Character for character, write out the data below.

-----

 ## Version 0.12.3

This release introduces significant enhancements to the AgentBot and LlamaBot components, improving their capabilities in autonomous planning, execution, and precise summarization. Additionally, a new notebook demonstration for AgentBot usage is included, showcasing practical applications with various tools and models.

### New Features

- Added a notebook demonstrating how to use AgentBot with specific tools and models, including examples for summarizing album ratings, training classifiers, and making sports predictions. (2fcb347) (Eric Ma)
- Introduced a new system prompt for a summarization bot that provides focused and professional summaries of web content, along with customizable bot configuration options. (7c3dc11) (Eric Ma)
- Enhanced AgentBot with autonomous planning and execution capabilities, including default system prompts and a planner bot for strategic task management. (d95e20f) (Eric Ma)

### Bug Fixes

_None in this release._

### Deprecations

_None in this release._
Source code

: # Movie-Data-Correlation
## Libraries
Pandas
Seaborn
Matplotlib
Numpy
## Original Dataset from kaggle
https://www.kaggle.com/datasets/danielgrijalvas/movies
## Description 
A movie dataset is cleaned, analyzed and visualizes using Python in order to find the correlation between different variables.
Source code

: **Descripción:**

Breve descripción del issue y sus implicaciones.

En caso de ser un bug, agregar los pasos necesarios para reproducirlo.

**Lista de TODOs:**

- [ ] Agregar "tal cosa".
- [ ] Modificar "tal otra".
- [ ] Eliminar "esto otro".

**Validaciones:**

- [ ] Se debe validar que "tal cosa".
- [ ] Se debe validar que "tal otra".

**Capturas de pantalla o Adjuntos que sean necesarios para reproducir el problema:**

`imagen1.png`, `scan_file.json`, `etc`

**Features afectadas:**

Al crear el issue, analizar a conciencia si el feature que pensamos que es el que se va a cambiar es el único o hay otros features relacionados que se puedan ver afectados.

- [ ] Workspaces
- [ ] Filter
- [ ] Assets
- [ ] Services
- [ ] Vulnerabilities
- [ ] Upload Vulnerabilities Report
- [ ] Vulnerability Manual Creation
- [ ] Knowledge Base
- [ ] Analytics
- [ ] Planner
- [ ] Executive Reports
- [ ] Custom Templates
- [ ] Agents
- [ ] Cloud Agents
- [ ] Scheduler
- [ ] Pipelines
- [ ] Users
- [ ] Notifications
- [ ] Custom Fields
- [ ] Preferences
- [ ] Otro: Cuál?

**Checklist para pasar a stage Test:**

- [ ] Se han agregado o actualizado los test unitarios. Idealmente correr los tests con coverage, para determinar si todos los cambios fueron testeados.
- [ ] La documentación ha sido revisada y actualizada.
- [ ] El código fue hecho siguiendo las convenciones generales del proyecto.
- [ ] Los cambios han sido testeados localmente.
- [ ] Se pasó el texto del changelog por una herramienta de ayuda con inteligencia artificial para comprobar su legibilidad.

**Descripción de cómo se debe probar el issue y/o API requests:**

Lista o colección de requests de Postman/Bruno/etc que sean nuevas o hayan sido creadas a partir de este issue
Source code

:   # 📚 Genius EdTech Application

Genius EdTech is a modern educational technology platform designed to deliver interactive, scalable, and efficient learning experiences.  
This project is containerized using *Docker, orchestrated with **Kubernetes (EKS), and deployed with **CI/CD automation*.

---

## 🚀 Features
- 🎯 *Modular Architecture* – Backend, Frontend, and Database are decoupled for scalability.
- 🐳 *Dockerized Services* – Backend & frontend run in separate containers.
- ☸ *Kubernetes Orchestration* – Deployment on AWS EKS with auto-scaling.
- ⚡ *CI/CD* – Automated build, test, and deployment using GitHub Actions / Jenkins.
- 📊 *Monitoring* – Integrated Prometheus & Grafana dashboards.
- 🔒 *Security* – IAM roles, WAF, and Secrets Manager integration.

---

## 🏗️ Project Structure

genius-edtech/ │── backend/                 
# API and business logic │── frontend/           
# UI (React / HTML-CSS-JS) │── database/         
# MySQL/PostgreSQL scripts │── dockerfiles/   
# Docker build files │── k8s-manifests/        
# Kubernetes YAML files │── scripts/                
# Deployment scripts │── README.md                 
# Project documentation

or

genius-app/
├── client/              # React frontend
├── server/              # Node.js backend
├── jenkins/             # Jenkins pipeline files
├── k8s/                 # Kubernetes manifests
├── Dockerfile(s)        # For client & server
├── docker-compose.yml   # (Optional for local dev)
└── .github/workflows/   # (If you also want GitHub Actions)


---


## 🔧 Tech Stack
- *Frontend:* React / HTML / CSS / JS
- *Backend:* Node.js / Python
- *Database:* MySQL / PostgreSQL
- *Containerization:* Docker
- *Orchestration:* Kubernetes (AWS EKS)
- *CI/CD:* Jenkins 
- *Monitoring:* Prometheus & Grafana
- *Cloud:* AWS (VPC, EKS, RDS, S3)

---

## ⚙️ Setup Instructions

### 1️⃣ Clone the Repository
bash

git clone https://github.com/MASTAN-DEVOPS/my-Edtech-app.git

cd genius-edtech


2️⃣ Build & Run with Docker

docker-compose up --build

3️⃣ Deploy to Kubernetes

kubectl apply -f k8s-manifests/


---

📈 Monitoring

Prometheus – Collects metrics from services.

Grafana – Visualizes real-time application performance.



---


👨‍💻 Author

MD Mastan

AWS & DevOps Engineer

-----

**Task result**
 ## Version 0.12.3

This release introduces significant enhancements to the AgentBot and LlamaBot components, improving their capabilities in autonomous planning, execution, and precise summarization. Additionally, a new notebook demonstration for AgentBot usage is included, showcasing practical applications with various tools and models.

### New Features

- Added a notebook demonstrating how to use AgentBot with specific tools and models, including examples for summarizing album ratings, training classifiers, and making sports predictions. (2fcb347) (Eric Ma)
- Introduced a new system prompt for a summarization bot that provides focused and professional summaries of web content, along with customizable bot configuration options. (7c3dc11) (Eric Ma)
- Enhanced AgentBot with autonomous planning and execution capabilities, including default system prompts and a planner bot for strategic task management. (d95e20f) (Eric Ma)

### Bug Fixes

_None in this release._

### Deprecations

_None in this release._
Source code

: # Movie-Data-Correlation
## Libraries
Pandas
Seaborn
Matplotlib
Numpy
## Original Dataset from kaggle
https://www.kaggle.com/datasets/danielgrijalvas/movies
## Description 
A movie dataset is cleaned, analyzed and visualizes using Python in order to find the correlation between different variables.
Source code

: **Descripción:**

Breve descripción del issue y sus implicaciones.

En caso de ser un bug, agregar los pasos necesarios para reproducirlo.

**Lista de TODOs:**

- [ ] Agregar "tal cosa".
- [ ] Modificar "tal otra".
- [ ] Eliminar "esto otro".

**Validaciones:**

- [ ] Se debe validar que "tal cosa".
- [ ] Se debe validar que "tal otra".

**Capturas de pantalla o Adjuntos que sean necesarios para reproducir el problema:**

`imagen1.png`, `scan_file.json`, `etc`

**Features afectadas:**

Al crear el issue, analizar a conciencia si el feature que pensamos que es el que se va a cambiar es el único o hay otros features relacionados que se puedan ver afectados.

- [ ] Workspaces
- [ ] Filter
- [ ] Assets
- [ ] Services
- [ ] Vulnerabilities
- [ ] Upload Vulnerabilities Report
- [ ] Vulnerability Manual Creation
- [ ] Knowledge Base
- [ ] Analytics
- [ ] Planner
- [ ] Executive Reports
- [ ] Custom Templates
- [ ] Agents
- [ ] Cloud Agents
- [ ] Scheduler
- [ ] Pipelines
- [ ] Users
- [ ] Notifications
- [ ] Custom Fields
- [ ] Preferences
- [ ] Otro: Cuál?

**Checklist para pasar a stage Test:**

- [ ] Se han agregado o actualizado los test unitarios. Idealmente correr los tests con coverage, para determinar si todos los cambios fueron testeados.
- [ ] La documentación ha sido revisada y actualizada.
- [ ] El código fue hecho siguiendo las convenciones generales del proyecto.
- [ ] Los cambios han sido testeados localmente.
- [ ] Se pasó el texto del changelog por una herramienta de ayuda con inteligencia artificial para comprobar su legibilidad.

**Descripción de cómo se debe probar el issue y/o API requests:**

Lista o colección de requests de Postman/Bruno/etc que sean nuevas o hayan sido creadas a partir de este issue
Source code

:   # 📚 Genius EdTech Application

Genius EdTech is a modern educational technology platform designed to deliver interactive, scalable, and efficient learning experiences.  
This project is containerized using *Docker, orchestrated with **Kubernetes (EKS), and deployed with **CI/CD automation*.

---

## 🚀 Features
- 🎯 *Modular Architecture* – Backend, Frontend, and Database are decoupled for scalability.
- 🐳 *Dockerized Services* – Backend & frontend run in separate containers.
- ☸ *Kubernetes Orchestration* – Deployment on AWS EKS with auto-scaling.
- ⚡ *CI/CD* – Automated build, test, and deployment using GitHub Actions / Jenkins.
- 📊 *Monitoring* – Integrated Prometheus & Grafana dashboards.
- 🔒 *Security* – IAM roles, WAF, and Secrets Manager integration.

---

## 🏗️ Project Structure

genius-edtech/ │── backend/                 
# API and business logic │── frontend/           
# UI (React / HTML-CSS-JS) │── database/         
# MySQL/PostgreSQL scripts │── dockerfiles/   
# Docker build files │── k8s-manifests/        
# Kubernetes YAML files │── scripts/                
# Deployment scripts │── README.md                 
# Project documentation

or

genius-app/
├── client/              # React frontend
├── server/              # Node.js backend
├── jenkins/             # Jenkins pipeline files
├── k8s/                 # Kubernetes manifests
├── Dockerfile(s)        # For client & server
├── docker-compose.yml   # (Optional for local dev)
└── .github/workflows/   # (If you also want GitHub Actions)


---


## 🔧 Tech Stack
- *Frontend:* React / HTML / CSS / JS
- *Backend:* Node.js / Python
- *Database:* MySQL / PostgreSQL
- *Containerization:* Docker
- *Orchestration:* Kubernetes (AWS EKS)
- *CI/CD:* Jenkins 
- *Monitoring:* Prometheus & Grafana
- *Cloud:* AWS (VPC, EKS, RDS, S3)

---

## ⚙️ Setup Instructions

### 1️⃣ Clone the Repository
bash

git clone https://github.com/MASTAN-DEVOPS/my-Edtech-app.git

cd genius-edtech


2️⃣ Build & Run with Docker

docker-compose up --build

3️⃣ Deploy to Kubernetes

kubectl apply -f k8s-manifests/


---

📈 Monitoring

Prometheus – Collects metrics from services.

Grafana – Visualizes real-time application performance.



---


👨‍💻 Author

MD Mastan

AWS & DevOps Engineer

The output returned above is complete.